The device can be used in hospitals, healthcare facilities, schools, and public places to help detect COVID-19 and potentially monitor for other respiratory virus aerosols, such as influenza and respiratory syncytial virus.
“The idea with this device is that you can know essentially in real-time, or every five minutes if there is a live virus in the air,” said John Cirrito, a professor of neurology at the Washington University’s School of Medicine.
The interdisciplinary team of researchers from the McKelvey School of Engineering and the School of Medicine consists of Rajan Chakrabarty, the Harold D. Jolley career development associate professor of energy, environmental, and chemical engineering in McKelvey Engineering, Joseph Puthussery, a postdoctoral research associate in Chakrabarty’s lab; Cirrito, a professor of neurology at the School of Medicine; and Carla Yuede, an associate professor of psychiatry at the School of Medicine.

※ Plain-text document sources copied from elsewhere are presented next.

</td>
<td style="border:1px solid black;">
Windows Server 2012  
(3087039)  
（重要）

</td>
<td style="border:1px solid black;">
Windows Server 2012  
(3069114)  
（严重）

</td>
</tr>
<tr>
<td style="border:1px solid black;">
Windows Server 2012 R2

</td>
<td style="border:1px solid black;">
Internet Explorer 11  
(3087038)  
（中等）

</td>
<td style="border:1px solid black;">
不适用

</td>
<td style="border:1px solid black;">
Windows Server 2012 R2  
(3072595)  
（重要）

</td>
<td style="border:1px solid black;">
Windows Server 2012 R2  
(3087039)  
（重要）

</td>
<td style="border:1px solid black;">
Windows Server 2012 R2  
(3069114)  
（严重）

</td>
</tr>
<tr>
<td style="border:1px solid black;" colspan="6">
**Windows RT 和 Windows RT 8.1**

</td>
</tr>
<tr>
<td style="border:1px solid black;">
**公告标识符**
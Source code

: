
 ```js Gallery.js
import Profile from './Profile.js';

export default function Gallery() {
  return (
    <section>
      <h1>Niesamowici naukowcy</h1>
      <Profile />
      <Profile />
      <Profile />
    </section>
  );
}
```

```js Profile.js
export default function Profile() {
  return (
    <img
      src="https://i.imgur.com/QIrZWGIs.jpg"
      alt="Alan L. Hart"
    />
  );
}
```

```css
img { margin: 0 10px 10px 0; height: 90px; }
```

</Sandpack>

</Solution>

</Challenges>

The research team states that the proof-of-concept device is the most sensitive virus detector available. It combines advances in aerosol sampling technology and an ultrasensitive biosensing technique and uses a biosensor made with nanobodies integrated into an air sampler.

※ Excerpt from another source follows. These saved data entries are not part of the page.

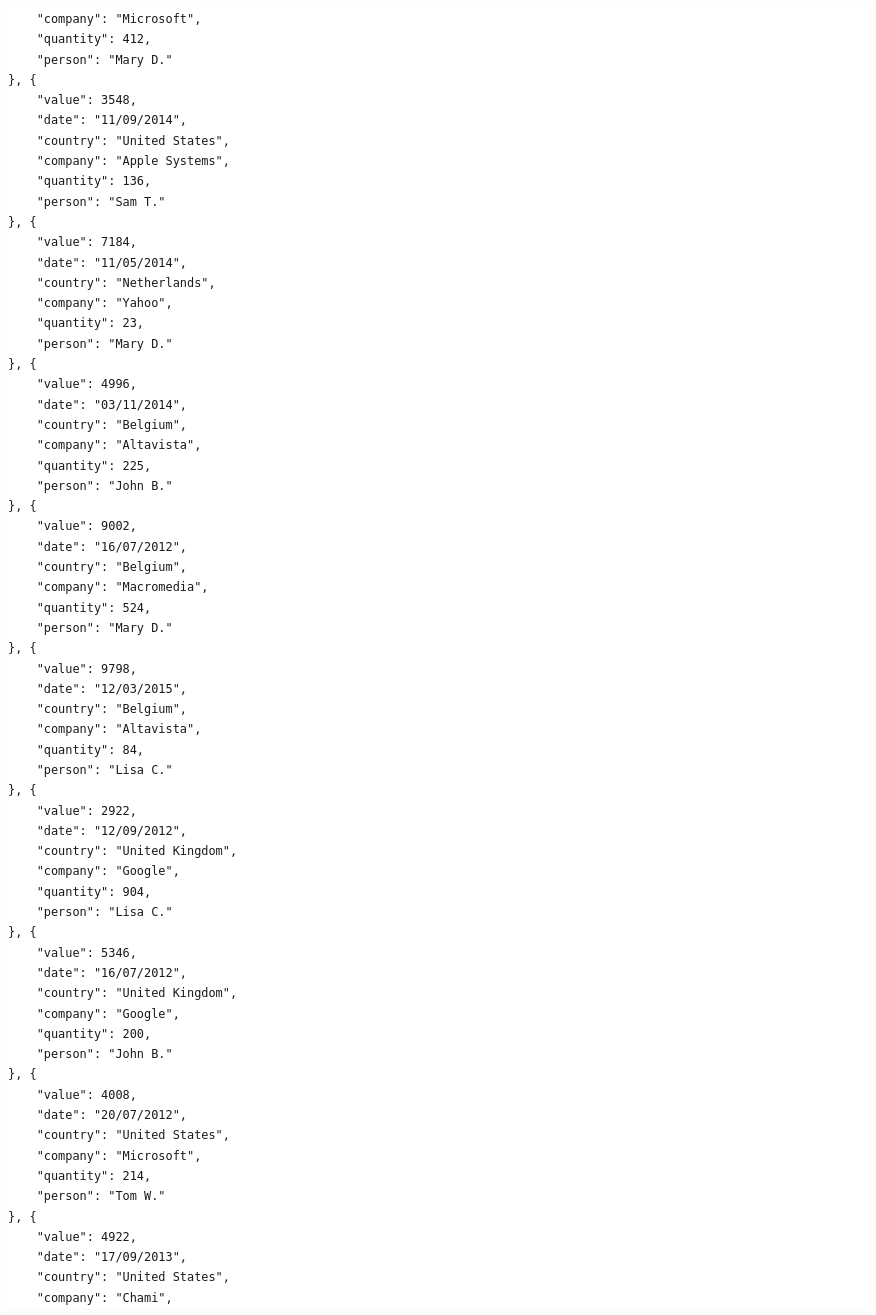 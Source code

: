         "company": "Microsoft",
        "quantity": 412,
        "person": "Mary D."
    }, {
        "value": 3548,
        "date": "11/09/2014",
        "country": "United States",
        "company": "Apple Systems",
        "quantity": 136,
        "person": "Sam T."
    }, {
        "value": 7184,
        "date": "11/05/2014",
        "country": "Netherlands",
        "company": "Yahoo",
        "quantity": 23,
        "person": "Mary D."
    }, {
        "value": 4996,
        "date": "03/11/2014",
        "country": "Belgium",
        "company": "Altavista",
        "quantity": 225,
        "person": "John B."
    }, {
        "value": 9002,
        "date": "16/07/2012",
        "country": "Belgium",
        "company": "Macromedia",
        "quantity": 524,
        "person": "Mary D."
    }, {
        "value": 9798,
        "date": "12/03/2015",
        "country": "Belgium",
        "company": "Altavista",
        "quantity": 84,
        "person": "Lisa C."
    }, {
        "value": 2922,
        "date": "12/09/2012",
        "country": "United Kingdom",
        "company": "Google",
        "quantity": 904,
        "person": "Lisa C."
    }, {
        "value": 5346,
        "date": "16/07/2012",
        "country": "United Kingdom",
        "company": "Google",
        "quantity": 200,
        "person": "John B."
    }, {
        "value": 4008,
        "date": "20/07/2012",
        "country": "United States",
        "company": "Microsoft",
        "quantity": 214,
        "person": "Tom W."
    }, {
        "value": 4922,
        "date": "17/09/2013",
        "country": "United States",
        "company": "Chami",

The team tested the monitor in the apartments of two COVID-positive patients. The air sample results from the bedrooms were compared with air samples collected from a virus-free control room. The devices detected RNA of the virus in the air samples from the bedrooms but none in the control air samples.
The monitor is about one ft. wide and 10 inches tall and lights up when a virus is detected, alerting administrators to increase airflow or circulation in the room.
Puthussery explained how most commercial bioaerosol samplers operate at relatively low flow rates while the team’s monitor has a flow rate of about 1,000 litres per minute.
The team added it is working to commercialize the air quality monitor.